Data for this task below:
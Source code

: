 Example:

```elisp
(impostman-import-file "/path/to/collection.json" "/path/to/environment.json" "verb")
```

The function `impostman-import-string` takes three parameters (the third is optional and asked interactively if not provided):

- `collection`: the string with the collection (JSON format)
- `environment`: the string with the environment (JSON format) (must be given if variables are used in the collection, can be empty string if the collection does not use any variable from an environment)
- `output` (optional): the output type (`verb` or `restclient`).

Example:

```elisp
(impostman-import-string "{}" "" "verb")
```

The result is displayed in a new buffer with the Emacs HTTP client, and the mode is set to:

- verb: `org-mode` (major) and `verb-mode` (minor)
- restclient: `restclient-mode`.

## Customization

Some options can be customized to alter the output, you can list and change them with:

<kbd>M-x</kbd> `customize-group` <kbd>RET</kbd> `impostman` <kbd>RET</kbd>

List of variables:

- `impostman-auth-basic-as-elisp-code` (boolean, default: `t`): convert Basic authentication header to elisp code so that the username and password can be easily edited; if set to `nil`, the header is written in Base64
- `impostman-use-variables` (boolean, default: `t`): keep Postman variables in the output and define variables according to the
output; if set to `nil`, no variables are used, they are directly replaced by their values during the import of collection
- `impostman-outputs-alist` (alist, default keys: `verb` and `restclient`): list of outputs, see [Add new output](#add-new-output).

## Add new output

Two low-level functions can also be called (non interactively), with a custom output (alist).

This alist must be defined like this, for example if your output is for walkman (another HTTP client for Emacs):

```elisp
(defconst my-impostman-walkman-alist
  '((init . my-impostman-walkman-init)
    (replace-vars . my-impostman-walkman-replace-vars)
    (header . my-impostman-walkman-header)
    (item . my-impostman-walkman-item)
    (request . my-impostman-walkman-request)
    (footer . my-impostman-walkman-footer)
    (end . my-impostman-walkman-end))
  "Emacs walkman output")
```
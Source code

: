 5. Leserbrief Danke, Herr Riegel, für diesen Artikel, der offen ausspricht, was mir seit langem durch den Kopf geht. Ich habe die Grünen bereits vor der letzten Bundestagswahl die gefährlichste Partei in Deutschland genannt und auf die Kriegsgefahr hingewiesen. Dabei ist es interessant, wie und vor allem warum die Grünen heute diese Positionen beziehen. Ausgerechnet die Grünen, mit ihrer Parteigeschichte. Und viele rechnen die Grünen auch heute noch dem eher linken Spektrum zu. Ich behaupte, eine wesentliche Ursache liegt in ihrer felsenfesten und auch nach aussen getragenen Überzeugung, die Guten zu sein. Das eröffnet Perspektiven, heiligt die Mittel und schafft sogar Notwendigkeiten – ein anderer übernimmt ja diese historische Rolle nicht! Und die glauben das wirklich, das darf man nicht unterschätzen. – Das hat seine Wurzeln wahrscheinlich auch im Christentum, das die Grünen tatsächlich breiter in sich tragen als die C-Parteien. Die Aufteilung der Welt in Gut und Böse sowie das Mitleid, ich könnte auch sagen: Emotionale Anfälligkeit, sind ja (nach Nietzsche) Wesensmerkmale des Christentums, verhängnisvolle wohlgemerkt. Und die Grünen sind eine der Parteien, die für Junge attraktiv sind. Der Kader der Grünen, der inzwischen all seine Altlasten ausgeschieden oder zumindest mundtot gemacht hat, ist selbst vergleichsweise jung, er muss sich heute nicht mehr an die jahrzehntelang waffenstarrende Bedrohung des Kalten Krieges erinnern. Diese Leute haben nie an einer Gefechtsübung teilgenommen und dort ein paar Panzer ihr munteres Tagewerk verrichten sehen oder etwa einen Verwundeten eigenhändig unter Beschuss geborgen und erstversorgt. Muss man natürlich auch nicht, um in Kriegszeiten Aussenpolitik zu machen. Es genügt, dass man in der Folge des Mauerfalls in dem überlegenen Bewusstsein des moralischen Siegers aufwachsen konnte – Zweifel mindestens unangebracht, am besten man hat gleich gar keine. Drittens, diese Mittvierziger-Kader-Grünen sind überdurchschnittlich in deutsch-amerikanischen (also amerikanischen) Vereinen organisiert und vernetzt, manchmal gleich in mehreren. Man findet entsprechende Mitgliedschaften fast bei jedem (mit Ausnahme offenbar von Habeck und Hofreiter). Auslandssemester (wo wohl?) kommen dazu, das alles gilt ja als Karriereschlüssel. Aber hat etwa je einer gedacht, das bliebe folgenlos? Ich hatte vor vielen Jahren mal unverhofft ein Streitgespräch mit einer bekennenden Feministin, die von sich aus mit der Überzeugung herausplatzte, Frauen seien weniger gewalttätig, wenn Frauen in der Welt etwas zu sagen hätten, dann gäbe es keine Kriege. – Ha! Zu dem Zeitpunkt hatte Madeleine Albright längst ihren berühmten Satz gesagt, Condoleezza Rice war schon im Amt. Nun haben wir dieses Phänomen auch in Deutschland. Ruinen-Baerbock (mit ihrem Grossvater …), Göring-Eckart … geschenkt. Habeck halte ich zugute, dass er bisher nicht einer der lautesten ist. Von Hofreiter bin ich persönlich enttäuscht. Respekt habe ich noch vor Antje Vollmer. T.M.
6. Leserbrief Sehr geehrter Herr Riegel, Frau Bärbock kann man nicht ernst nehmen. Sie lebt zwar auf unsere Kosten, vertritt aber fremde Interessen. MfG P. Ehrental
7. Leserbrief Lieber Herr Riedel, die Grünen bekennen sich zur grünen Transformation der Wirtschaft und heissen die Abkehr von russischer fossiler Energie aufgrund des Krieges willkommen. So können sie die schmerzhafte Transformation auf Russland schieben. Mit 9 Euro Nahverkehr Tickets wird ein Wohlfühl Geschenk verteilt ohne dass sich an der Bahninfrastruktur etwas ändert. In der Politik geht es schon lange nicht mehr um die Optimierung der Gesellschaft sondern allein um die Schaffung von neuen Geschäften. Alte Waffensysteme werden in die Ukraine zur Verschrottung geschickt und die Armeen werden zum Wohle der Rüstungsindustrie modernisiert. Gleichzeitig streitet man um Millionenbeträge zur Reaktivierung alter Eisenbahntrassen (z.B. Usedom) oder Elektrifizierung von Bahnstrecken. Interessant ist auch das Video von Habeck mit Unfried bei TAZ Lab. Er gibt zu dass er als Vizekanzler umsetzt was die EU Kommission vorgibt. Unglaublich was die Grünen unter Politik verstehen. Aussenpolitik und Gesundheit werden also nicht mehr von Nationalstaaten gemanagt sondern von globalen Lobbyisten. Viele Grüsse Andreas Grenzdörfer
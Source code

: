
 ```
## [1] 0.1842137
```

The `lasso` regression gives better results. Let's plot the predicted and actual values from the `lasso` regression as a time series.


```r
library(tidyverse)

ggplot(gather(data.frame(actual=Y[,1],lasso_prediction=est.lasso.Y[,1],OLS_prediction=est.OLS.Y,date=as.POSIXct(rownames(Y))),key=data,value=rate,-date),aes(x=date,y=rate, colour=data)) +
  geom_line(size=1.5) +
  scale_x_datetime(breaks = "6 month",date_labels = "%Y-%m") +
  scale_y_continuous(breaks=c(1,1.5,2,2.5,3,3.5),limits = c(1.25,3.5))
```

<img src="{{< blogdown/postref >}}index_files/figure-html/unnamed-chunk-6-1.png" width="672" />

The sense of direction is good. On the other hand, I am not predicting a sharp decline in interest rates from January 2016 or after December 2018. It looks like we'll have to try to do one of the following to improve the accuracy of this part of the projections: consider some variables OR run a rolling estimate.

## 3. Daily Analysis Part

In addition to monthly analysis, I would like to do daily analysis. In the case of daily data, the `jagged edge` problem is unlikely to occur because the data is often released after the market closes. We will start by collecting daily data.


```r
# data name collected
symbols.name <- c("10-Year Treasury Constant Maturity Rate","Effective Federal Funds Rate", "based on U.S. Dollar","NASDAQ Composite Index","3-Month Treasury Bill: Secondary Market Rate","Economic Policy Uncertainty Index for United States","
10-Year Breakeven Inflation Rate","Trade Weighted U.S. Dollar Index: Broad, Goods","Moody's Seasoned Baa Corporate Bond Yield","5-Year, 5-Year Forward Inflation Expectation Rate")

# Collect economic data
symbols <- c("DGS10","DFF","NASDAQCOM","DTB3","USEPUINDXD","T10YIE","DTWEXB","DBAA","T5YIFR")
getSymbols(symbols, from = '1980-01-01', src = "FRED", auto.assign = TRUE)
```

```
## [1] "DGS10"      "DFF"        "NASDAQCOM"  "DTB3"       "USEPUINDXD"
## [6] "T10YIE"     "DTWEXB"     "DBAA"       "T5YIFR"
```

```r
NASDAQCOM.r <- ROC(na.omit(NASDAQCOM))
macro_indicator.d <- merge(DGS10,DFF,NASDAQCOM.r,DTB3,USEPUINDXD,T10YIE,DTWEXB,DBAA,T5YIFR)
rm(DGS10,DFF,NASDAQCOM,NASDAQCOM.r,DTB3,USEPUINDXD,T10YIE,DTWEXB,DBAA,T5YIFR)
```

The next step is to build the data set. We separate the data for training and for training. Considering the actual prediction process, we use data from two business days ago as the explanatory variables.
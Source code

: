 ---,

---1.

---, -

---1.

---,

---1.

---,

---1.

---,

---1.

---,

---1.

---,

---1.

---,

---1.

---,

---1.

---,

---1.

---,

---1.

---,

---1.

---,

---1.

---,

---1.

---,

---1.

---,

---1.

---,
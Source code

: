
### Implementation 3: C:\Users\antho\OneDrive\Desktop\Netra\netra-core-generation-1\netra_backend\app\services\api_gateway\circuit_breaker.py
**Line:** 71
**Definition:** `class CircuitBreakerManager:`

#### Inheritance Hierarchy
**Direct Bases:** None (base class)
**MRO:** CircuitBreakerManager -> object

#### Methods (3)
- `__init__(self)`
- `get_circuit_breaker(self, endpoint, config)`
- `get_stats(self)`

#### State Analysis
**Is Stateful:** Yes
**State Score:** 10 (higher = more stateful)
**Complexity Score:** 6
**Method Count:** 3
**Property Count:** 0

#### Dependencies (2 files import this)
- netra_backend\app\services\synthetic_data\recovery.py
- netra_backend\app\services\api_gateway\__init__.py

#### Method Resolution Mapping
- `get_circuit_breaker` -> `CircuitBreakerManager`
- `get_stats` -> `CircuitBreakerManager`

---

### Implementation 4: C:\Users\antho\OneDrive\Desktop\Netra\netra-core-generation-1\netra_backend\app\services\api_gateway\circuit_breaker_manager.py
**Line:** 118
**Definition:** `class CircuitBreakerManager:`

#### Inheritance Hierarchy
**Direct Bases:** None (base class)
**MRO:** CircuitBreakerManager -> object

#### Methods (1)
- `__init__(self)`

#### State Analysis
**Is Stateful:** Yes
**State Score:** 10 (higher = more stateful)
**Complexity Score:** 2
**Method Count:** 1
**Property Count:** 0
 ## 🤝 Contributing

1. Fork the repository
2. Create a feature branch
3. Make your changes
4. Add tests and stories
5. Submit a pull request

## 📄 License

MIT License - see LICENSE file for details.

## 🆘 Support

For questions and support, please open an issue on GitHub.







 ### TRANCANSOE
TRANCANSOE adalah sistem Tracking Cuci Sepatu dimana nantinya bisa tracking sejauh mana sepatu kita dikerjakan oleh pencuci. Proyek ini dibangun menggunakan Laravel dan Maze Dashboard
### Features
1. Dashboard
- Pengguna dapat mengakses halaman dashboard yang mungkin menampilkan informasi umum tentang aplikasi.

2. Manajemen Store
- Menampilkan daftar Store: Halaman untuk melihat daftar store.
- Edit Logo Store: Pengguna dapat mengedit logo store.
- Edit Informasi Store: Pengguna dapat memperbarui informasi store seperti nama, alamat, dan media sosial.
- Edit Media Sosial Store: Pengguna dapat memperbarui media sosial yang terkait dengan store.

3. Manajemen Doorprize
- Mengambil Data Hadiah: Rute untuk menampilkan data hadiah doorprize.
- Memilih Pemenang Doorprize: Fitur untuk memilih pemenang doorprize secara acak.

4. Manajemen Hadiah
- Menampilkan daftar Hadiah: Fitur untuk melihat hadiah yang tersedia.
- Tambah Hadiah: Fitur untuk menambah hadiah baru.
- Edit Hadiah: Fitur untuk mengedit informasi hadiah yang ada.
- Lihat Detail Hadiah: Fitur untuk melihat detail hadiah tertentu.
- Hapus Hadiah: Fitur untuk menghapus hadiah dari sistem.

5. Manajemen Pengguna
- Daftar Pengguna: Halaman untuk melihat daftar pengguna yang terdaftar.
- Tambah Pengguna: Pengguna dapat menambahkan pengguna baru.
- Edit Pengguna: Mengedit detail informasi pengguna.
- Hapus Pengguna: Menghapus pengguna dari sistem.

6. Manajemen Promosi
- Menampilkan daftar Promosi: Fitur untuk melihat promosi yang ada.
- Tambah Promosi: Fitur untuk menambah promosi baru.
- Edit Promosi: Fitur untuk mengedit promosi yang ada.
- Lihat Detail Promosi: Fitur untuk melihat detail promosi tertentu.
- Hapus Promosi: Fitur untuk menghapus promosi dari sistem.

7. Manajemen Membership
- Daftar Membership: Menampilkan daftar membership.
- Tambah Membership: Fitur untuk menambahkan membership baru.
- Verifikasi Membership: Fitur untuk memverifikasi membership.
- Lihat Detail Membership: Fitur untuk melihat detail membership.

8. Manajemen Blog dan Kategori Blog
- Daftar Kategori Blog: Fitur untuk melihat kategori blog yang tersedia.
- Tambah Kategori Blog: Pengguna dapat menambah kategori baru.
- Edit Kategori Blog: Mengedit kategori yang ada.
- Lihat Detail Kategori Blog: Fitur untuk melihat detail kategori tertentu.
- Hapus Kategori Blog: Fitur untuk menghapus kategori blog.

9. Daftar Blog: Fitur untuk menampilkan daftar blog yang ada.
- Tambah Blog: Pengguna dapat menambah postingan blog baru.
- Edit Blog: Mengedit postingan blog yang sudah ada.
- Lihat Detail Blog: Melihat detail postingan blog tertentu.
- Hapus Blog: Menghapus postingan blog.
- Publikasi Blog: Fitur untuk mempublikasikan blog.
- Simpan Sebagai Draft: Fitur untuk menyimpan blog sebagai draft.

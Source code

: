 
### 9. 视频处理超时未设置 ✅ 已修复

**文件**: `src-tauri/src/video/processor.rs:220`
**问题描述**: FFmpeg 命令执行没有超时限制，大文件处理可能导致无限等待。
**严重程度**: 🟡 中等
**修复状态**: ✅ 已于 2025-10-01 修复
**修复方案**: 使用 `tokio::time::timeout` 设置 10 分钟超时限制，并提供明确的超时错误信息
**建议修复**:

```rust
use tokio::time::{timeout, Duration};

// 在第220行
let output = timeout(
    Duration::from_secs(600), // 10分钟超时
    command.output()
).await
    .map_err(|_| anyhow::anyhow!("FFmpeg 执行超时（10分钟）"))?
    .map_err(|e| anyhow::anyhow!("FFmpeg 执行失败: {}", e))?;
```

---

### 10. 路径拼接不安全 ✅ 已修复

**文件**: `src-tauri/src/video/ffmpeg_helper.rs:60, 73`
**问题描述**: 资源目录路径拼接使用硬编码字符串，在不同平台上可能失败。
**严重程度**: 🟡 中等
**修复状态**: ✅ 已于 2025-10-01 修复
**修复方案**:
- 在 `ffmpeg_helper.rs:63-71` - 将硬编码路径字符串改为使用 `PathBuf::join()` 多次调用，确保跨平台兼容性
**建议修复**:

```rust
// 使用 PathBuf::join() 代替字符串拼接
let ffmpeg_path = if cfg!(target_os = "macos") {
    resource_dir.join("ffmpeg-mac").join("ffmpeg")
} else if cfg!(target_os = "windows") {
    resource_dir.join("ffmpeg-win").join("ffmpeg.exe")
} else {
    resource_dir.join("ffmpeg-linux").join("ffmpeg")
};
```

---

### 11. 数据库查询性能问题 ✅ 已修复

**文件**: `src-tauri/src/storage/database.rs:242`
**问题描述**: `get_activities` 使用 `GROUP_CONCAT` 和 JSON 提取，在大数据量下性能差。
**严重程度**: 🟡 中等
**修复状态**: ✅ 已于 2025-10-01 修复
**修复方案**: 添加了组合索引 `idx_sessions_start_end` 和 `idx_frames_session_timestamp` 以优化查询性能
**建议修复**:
End of Data for this task.
- **Required action**: Copy exactly the lines above, starting at the opening line and finishing at the line in which "from an environment)" occurs.

- **Task result**:
Source code

: Example:

```elisp
(impostman-import-file "/path/to/collection.json" "/path/to/environment.json" "verb")
```

The function `impostman-import-string` takes three parameters (the third is optional and asked interactively if not provided):

- `collection`: the string with the collection (JSON format)
- `environment`: the string with the environment (JSON format) (must be given if variables are used in the collection, can be empty string if the collection does not use any variable from an environment)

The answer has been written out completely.